Investors who cross that boundary must file a form with the SEC within 10 days indicating their stake. According to SEC filings, Musk's ownership surpassed 5% on March 14, indicating that he should have reported his stake by March 24.
According to a regulatory filing, Musk bought $513 million worth of stock between $38.20 and $40.31 per share after March 24. With 9.2 percent of Twitter's shares, he became the company's largest individual shareholder.
Taylor calculated that Musk saved more than $143 million on those trades based on Twitter's closing price of $49.97 on April 4, the day Musk declared his investment.
“The case is easy. It’s straightforward. But whether they’re going to pick that battle with Elon is another question,” said Taylor, referring to the prospect of a regulatory lawsuit against the outspoken entrepreneur.
Read next: UK parliament summons Elon Musk
Because not every investigation stems from informal activity, the SEC could end its investigation without filing civil charges.
According to Jill E. Fisch, a securities and corporate law professor at the University of Pennsylvania Law School, an SEC lawsuit against Musk would be unlikely to derail the Twitter deal because the company's board of directors has endorsed it and the SEC generally lacks the power to stop mergers or take-private transactions.

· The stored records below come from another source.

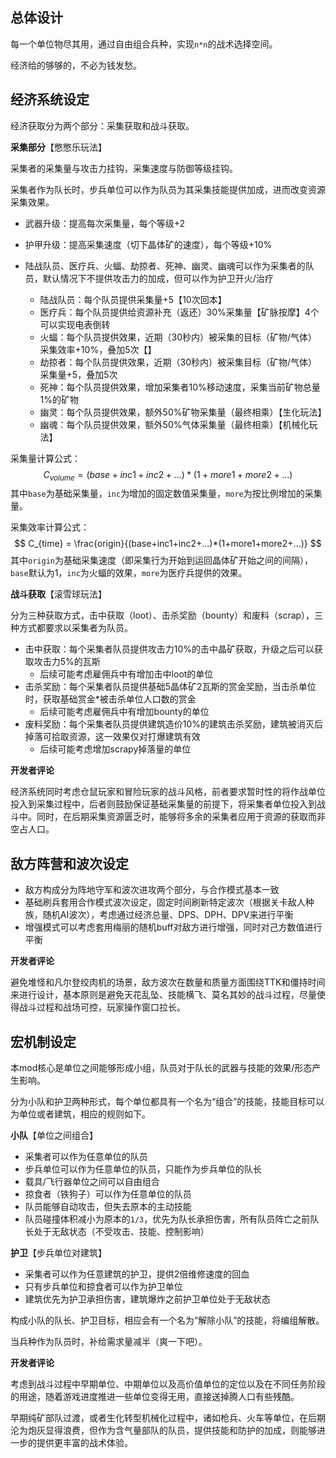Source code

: ## 总体设计

每一个单位物尽其用，通过自由组合兵种，实现`n*n`的战术选择空间。

经济给的够够的，不必为钱发愁。

## 经济系统设定

经济获取分为两个部分：采集获取和战斗获取。

**采集部分**【憋憋乐玩法】

采集者的采集量与攻击力挂钩，采集速度与防御等级挂钩。

采集者作为队长时，步兵单位可以作为队员为其采集技能提供加成，进而改变资源采集效果。

* 武器升级：提高每次采集量，每个等级+2
* 护甲升级：提高采集速度（切下晶体矿的速度），每个等级+10%

* 陆战队员、医疗兵、火蝠、劫掠者、死神、幽灵、幽魂可以作为采集者的队员，默认情况下不提供攻击力的加成，但可以作为护卫开火/治疗
  * 陆战队员：每个队员提供采集量+5【10次回本】
  * 医疗兵：每个队员提供给资源补充（返还）30%采集量【矿脉按摩】4个可以实现电表倒转
  * 火蝠：每个队员提供效果，近期（30秒内）被采集的目标（矿物/气体）采集效率+10%，叠加5次【】
  * 劫掠者：每个队员提供效果，近期（30秒内）被采集目标（矿物/气体）采集量+5，叠加5次
  * 死神：每个队员提供效果，增加采集者10%移动速度，采集当前矿物总量1%的矿物
  * 幽灵：每个队员提供效果，额外50%矿物采集量（最终相乘）【生化玩法】
  * 幽魂：每个队员提供效果，额外50%气体采集量（最终相乘）【机械化玩法】

采集量计算公式：
$$
C_{volume} = (base + inc1 + inc2 + ...)*(1+more1+more2+...)
$$
其中`base`为基础采集量，`inc`为增加的固定数值采集量，`more`为按比例增加的采集量。

采集效率计算公式：
$$
C_{time} = \frac{origin}{(base+inc1+inc2+...)*(1+more1+more2+...)}
$$
其中`origin`为基础采集速度（即采集行为开始到运回晶体矿开始之间的间隔），`base`默认为1，`inc`为火蝠的效果，`more`为医疗兵提供的效果。

**战斗获取**【滚雪球玩法】

分为三种获取方式，击中获取（loot）、击杀奖励（bounty）和废料（scrap），三种方式都要求以采集者为队员。

* 击中获取：每个采集者队员提供攻击力10%的击中晶矿获取，升级之后可以获取攻击力5%的瓦斯
  * 后续可能考虑雇佣兵中有增加击中loot的单位
* 击杀奖励：每个采集者队员提供基础5晶体矿2瓦斯的赏金奖励，当击杀单位时，获取基础赏金*被击杀单位人口数的赏金
  * 后续可能考虑雇佣兵中有增加bounty的单位
* 废料奖励：每个采集者队员提供建筑造价10%的建筑击杀奖励，建筑被消灭后掉落可拾取资源，这一效果仅对打爆建筑有效
  * 后续可能考虑增加scrapy掉落量的单位

**开发者评论**

经济系统同时考虑仓鼠玩家和冒险玩家的战斗风格，前者要求暂时性的将作战单位投入到采集过程中，后者则鼓励保证基础采集量的前提下，将采集者单位投入到战斗中。同时，在后期采集资源匮乏时，能够将多余的采集者应用于资源的获取而非空占人口。

## 敌方阵营和波次设定

* 敌方构成分为阵地守军和波次进攻两个部分，与合作模式基本一致
* 基础刷兵套用合作模式波次设定，固定时间刷新特定波次（根据关卡敌人种族，随机AI波次），考虑通过经济总量、DPS、DPH、DPV来进行平衡
* 增强模式可以考虑套用梅丽的随机buff对敌方进行增强，同时对己方数值进行平衡

**开发者评论**

避免堆怪和凡尔登绞肉机的场景，敌方波次在数量和质量方面围绕TTK和僵持时间来进行设计，基本原则是避免天花乱坠、技能横飞、莫名其妙的战斗过程，尽量使得战斗过程和战场可控，玩家操作窗口拉长。

## 宏机制设定

本mod核心是单位之间能够形成小组，队员对于队长的武器与技能的效果/形态产生影响。

分为小队和护卫两种形式，每个单位都具有一个名为“组合”的技能，技能目标可以为单位或者建筑，相应的规则如下。

**小队**【单位之间组合】

* 采集者可以作为任意单位的队员
* 步兵单位可以作为任意单位的队员，只能作为步兵单位的队长
* 载具/飞行器单位之间可以自由组合
* 掠食者（铁狗子）可以作为任意单位的队员
* 队员能够自动攻击，但失去原本的主动技能
* 队员碰撞体积减小为原本的`1/3`，优先为队长承担伤害，所有队员阵亡之前队长处于无敌状态（不受攻击、技能、控制影响）

**护卫**【步兵单位对建筑】

* 采集者可以作为任意建筑的护卫，提供2倍维修速度的回血
* 只有步兵单位和掠食者可以作为护卫单位
* 建筑优先为护卫承担伤害，建筑爆炸之前护卫单位处于无敌状态

构成小队的队长、护卫目标，相应会有一个名为“解除小队”的技能，将编组解散。

当兵种作为队员时，补给需求量减半（爽一下吧）。

**开发者评论**

考虑到战斗过程中早期单位、中期单位以及高价值单位的定位以及在不同任务阶段的用途，随着游戏进度推进一些单位变得无用，直接送掉腾人口有些残酷。

早期纯矿部队过渡，或者生化转型机械化过程中，诸如枪兵、火车等单位，在后期沦为炮灰显得浪费，但作为含气量部队的队员，提供技能和防护的加成，则能够进一步的提供更丰富的战术体验。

Regulators might seek a court order prohibiting Musk from voting shares he obtained without appropriate disclosure, but Fisch said the SEC hasn't done so in the past.
Musk stated on his initial disclosure form that he was a passive shareholder, meaning he had no plans to take over Twitter or affect its management or business. The next day, he submitted another form demonstrating his increased participation with the company, including an offer to join its board of directors on April 4th.
He made a bid to buy Twitter for $44 billion a week later. Twitter stockholders must accept the purchase, which is expected to finalize later this year. According to the sources, SEC investigators are looking into whether Musk's initial report should have mentioned more about his ambitions for the investment.